***** Available records *****

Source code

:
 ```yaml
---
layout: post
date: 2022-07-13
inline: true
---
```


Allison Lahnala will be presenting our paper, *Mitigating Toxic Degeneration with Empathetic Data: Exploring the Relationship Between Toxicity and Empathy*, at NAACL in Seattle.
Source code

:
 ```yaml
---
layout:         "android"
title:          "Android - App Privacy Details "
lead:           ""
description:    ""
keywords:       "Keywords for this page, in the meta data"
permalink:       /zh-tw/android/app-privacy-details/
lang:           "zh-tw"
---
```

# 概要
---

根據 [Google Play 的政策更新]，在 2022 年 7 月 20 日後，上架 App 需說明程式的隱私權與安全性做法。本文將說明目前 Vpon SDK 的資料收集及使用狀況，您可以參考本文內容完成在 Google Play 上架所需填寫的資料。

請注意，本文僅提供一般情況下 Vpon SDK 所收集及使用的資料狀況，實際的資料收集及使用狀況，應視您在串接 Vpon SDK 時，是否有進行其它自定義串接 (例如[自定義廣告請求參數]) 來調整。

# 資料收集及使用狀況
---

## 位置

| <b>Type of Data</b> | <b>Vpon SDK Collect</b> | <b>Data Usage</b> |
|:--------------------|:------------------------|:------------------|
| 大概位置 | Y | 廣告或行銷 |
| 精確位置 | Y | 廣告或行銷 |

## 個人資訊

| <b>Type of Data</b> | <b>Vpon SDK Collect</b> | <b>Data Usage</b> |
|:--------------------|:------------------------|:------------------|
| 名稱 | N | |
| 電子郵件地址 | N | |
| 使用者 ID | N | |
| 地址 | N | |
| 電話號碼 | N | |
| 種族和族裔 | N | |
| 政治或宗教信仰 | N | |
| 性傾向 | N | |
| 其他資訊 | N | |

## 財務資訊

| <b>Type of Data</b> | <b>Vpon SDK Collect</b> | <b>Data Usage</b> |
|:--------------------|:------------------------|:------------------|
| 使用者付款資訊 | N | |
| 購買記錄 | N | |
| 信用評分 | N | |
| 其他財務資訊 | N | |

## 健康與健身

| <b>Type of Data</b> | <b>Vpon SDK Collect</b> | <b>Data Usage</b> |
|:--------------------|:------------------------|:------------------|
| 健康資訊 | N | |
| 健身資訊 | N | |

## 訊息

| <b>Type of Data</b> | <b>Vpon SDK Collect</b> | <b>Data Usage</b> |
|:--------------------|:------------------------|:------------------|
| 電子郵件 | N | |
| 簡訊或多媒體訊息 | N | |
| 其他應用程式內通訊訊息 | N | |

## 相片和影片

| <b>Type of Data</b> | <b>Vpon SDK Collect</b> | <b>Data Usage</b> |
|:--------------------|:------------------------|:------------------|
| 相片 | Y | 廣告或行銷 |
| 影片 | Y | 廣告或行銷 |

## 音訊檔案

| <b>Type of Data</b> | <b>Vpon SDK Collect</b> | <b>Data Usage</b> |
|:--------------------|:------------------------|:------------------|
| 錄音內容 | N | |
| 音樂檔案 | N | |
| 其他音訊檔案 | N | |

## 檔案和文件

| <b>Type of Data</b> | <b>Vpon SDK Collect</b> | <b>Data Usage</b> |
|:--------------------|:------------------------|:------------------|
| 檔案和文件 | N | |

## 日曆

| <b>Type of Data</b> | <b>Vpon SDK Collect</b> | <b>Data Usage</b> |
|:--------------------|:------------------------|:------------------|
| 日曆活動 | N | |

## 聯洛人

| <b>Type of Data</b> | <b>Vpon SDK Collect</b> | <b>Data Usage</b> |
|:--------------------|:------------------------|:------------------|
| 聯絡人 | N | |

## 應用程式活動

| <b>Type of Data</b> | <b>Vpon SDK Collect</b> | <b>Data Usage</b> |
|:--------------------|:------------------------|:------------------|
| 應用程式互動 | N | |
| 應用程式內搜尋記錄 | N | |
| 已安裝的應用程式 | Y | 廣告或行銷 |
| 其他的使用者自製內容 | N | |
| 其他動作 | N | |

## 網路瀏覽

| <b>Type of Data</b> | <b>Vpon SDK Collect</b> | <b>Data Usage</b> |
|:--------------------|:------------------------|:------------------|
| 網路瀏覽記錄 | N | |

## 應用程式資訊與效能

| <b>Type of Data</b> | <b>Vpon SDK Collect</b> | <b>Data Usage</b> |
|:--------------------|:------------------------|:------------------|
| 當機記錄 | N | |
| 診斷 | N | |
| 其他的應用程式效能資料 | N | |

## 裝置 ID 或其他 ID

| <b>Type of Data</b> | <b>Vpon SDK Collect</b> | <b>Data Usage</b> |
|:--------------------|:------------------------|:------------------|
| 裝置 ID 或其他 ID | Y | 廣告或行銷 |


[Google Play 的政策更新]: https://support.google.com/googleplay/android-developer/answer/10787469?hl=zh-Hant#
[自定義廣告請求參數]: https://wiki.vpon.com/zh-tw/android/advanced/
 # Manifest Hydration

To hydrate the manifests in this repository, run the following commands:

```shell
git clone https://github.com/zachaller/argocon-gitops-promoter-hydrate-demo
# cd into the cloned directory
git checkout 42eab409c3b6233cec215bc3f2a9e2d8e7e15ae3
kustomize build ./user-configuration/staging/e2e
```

*****

(Task requirements) What is needed is the number of lines in the entries that contain the word "廣告或行銷", written alone.

(Your solution) 6